You cannot have a scan and order value of 0 when you try to use sorting on the composite key side. Unfortunately, there is currently no solution for your problem that is not related to the fact that you are using the 2d index or otherwise.
When you execute the explanation command at your request, the value of "scanAndOrder" indicates the weather, it was necessary to have a sort phase after collecting the result or not. If this is true, sorting after the request was necessary, if this false sorting is not needed.

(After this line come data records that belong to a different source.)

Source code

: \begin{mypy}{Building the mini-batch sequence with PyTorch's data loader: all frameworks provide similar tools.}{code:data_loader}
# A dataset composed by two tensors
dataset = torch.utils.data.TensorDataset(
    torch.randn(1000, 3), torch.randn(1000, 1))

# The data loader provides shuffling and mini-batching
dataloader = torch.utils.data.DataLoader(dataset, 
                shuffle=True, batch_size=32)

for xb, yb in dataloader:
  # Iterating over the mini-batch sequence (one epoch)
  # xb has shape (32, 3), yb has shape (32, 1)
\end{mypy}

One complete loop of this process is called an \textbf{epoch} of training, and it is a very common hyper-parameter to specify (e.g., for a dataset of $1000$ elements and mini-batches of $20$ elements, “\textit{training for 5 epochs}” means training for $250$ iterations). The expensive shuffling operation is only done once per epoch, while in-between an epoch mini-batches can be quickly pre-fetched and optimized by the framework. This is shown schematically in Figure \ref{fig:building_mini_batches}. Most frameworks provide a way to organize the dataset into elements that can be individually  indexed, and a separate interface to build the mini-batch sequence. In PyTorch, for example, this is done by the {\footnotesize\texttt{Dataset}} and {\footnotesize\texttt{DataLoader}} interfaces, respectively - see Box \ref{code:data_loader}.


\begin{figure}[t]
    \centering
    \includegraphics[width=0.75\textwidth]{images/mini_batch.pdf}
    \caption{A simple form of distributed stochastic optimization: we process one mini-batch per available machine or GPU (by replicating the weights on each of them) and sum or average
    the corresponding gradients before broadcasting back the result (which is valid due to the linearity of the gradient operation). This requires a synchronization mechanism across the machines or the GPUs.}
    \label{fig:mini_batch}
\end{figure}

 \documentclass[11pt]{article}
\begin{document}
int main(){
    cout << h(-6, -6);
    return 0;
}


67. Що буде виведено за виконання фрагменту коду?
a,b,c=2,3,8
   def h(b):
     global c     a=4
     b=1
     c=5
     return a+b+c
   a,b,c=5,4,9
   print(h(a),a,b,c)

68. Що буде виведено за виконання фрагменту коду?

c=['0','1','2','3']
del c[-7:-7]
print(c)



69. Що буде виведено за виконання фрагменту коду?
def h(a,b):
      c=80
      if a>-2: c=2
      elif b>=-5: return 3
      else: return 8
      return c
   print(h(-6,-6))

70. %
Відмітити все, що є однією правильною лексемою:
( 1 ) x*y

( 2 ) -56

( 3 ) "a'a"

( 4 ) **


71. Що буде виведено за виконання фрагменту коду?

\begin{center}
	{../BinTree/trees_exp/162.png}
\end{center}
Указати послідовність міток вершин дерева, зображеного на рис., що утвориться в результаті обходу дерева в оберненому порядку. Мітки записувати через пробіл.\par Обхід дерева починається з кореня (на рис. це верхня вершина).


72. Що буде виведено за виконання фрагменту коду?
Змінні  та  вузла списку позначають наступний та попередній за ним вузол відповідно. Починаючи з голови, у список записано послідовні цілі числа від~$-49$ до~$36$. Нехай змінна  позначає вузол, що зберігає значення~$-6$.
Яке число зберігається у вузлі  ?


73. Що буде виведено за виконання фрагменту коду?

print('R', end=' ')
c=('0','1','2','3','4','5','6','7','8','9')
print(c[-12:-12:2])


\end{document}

To check the situation, I created a collection named t2 in the db sample as follows:
db.createCollection('t2') db.t2.ensureIndex({a:1}) db.t2.ensureIndex({b:1}) db.t2.ensureIndex({a:1,b:1}) db.t2.ensureIndex({b:1,a:1}) for(var i=0;i++<200;){db.t2.insert({a:i,b:i+2})}
While you can use only 1 index to support the query, I performed the following test with the results included:
mongos> db.t2.find({a:{$gt:50}}).sort({b:1}).hint("b_1").explain() { "cursor" : "BtreeCursor b_1", "isMultiKey" : false, "n" : 150, "nscannedObjects" : 200, "nscanned" : 200, "nscannedObjectsAllPlans" : 200, "nscannedAllPlans" : 200, "scanAndOrder" : false, "indexOnly" : false, "nYields" : 0, "nChunkSkips" : 0, "millis" : 0, "indexBounds" : { "b" : [ [ { "$minElement" : 1 }, { "$maxElement" : 1 } ] ] }, "server" : "localhost:27418", "millis" : 0 } mongos> db.t2.find({a:{$gt:50}}).sort({b:1}).hint("a_1_b_1").explain() { "cursor" : "BtreeCursor a_1_b_1", "isMultiKey" : false, "n" : 150, "nscannedObjects" : 150, "nscanned" : 150, "nscannedObjectsAllPlans" : 150, "nscannedAllPlans" : 150, "scanAndOrder" : true, "indexOnly" : false, "nYields" : 0, "nChunkSkips" : 0, "millis" : 1, "indexBounds" : { "a" : [ [ 50, 1.7976931348623157e+308 ] ], "b" : [ [ { "$minElement" : 1 }, { "$maxElement" : 1 } ] ] }, "server" : "localhost:27418", "millis" : 1 } mongos> db.t2.find({a:{$gt:50}}).sort({b:1}).hint("a_1").explain() { "cursor" : "BtreeCursor a_1", "isMultiKey" : false, "n" : 150, "nscannedObjects" : 150, "nscanned" : 150, "nscannedObjectsAllPlans" : 150, "nscannedAllPlans" : 150, "scanAndOrder" : true, "indexOnly" : false, "nYields" : 0, "nChunkSkips" : 0, "millis" : 1, "indexBounds" : { "a" : [ [ 50, 1.7976931348623157e+308 ] ] }, "server" : "localhost:27418", "millis" : 1 } mongos> db.t2.find({a:{$gt:50}}).sort({b:1}).hint("b_1_a_1").explain() { "cursor" : "BtreeCursor b_1_a_1", "isMultiKey" : false, "n" : 150, "nscannedObjects" : 150, "nscanned" : 198, "nscannedObjectsAllPlans" : 150, "nscannedAllPlans" : 198, "scanAndOrder" : false, "indexOnly" : false, "nYields" : 0, "nChunkSkips" : 0, "millis" : 0, "indexBounds" : { "b" : [ [ { "$minElement" : 1 }, { "$maxElement" : 1 } ] ], "a" : [ [ 50, 1.7976931348623157e+308 ] ] }, "server" : "localhost:27418", "millis" : 0 }
Indexes in individual fields do not help much, therefore a_1 (not sorting support) and b_1 (not supported by queryin) are missing. The index on a_1_b_1 will also not be lucky, as long as it works worse than one a_1, the mongoDB engine will not use the situation when the part associated with the value “a” saved in this way. What is worth a try is the composite index b_1_a_1, which in your case is relevant_1_loc_1, while it will return the results in an ordered manner, so scanAndOrder will be false, and I have not tested it for index 2d, but I assume that it excludes scanning Some documents are based only on the index value (therefore, in the test in this case nscanned is higher than nscannedObjects). The index, unfortunately, will be huge, but still smaller than the documents.